Thursday, December 22, 2011
Faulkner and the purity of exactitude
The year is coming to end and I wanted to write something on Faulkner after having read some of his essays and lectures which are available in a beautiful volume titled William Faulkner: Essays, Speeches and Public Letters (edited by James Meriwether, The Modern Library, New York).
The volume opens with Faulkner's essay on Sherwood Anderson, which is in fact an appreciation of one master by another. It is a brilliant sketch and is so evocatively written. You just have to read it to know what I mean by it. I just loved it.
In his later life, Anderson disconnected himself from his family just to focus on his writing--which was sort of an anti-Kafkaesque move.
Faulkner says that Anderson worked so laboriously and tediously and indefatigably at everything he wrote as if he said to himself: This anyway will, shall, must be invulnerable. He writes: "It was as though he wrote not even out of the consuming unsleeping appeaseless thirst for glory for which any normal artist would destroy his aged mother, but for what to him was more important and urgent: not even for mere truth, but for purity, the exactitude of purity."

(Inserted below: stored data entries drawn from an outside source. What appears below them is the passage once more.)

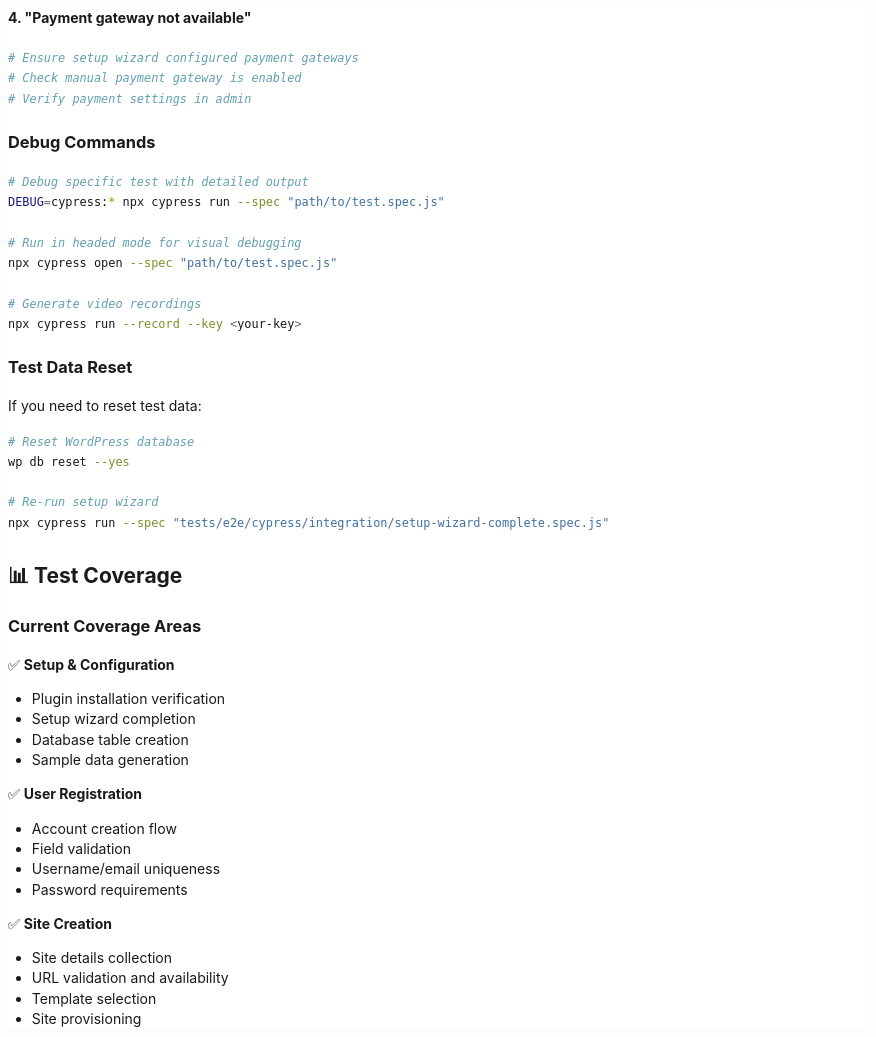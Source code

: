 #### 4. "Payment gateway not available"
```bash
# Ensure setup wizard configured payment gateways
# Check manual payment gateway is enabled
# Verify payment settings in admin
```

### Debug Commands

```bash
# Debug specific test with detailed output
DEBUG=cypress:* npx cypress run --spec "path/to/test.spec.js"

# Run in headed mode for visual debugging
npx cypress open --spec "path/to/test.spec.js"

# Generate video recordings
npx cypress run --record --key <your-key>
```

### Test Data Reset

If you need to reset test data:

```bash
# Reset WordPress database
wp db reset --yes

# Re-run setup wizard
npx cypress run --spec "tests/e2e/cypress/integration/setup-wizard-complete.spec.js"
```

## 📊 Test Coverage

### Current Coverage Areas

✅ **Setup & Configuration**
- Plugin installation verification
- Setup wizard completion
- Database table creation
- Sample data generation

✅ **User Registration**
- Account creation flow
- Field validation
- Username/email uniqueness
- Password requirements

✅ **Site Creation**
- Site details collection
- URL validation and availability
- Template selection
- Site provisioning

The exactitude of purity (is it the same is mot jouste?) or the purity of exactitude - I love this expression - it has a sentimental value for me. I first read this phrase in an essay by Carver and he was perhaps referring to this essay by Faulkner which I was lucky enough to have stumbled upon. It was this attempt for exactitude that sometimes made Anderson fumble (often, inviting ridicule). It became his defining style. The writing had to be first rate for him. Nothing else mattered.
"You have to have somewhere to start from: then you begin to learn," Anderson told Faulkner. "It don't matter where it was, just so you remember it and aint ashamed of it."
"... Watch and listen and try to understand; and, even if you can't understand, believe."
That I think turned out to be a great advice for Faulkner as he brought his own country, his patch of land in the vast America, Mississippi, to life on the pages of his fiction. It is another matter that Nabokov dismisses Faulkner's works as corncobian.
Freedom and privacy
Among other things, Faulkner championed freedom and privacy. "Man's hope is in man's freedom," he said once addressing the youth of Japan. These two ideals--freedom for all and privacy for each individual--are still our ideals and seem in greater danger of disappearing today than ever before. He believed that liberty and freedom (which is necessary to exist for a writer to practice his craft) are not given to man as a free gift but as a right and a responsibility to be earned if he deserves it, is worthy of it, and is willing to work for it by means of courage and sacrifice , and to defend it always.
In his Nobel Prize acceptance speech, Faulkner spoke against the malaise of fear--fear that can kill freedom, fear that can undeniably kill a writer. If a writer wants to write of the heart, not of the glands, he must teach himself "that the basest of all things is to be afraid, and teaching himself that, forget it forever, leaving no room in his workshop for anything but the old verities and truths of the heart, the old universal truths lacking which any story is ephemeral and doomed--love and hounor and pity and pride and compassion and sacrifice. Until he does so, he labours under a curse."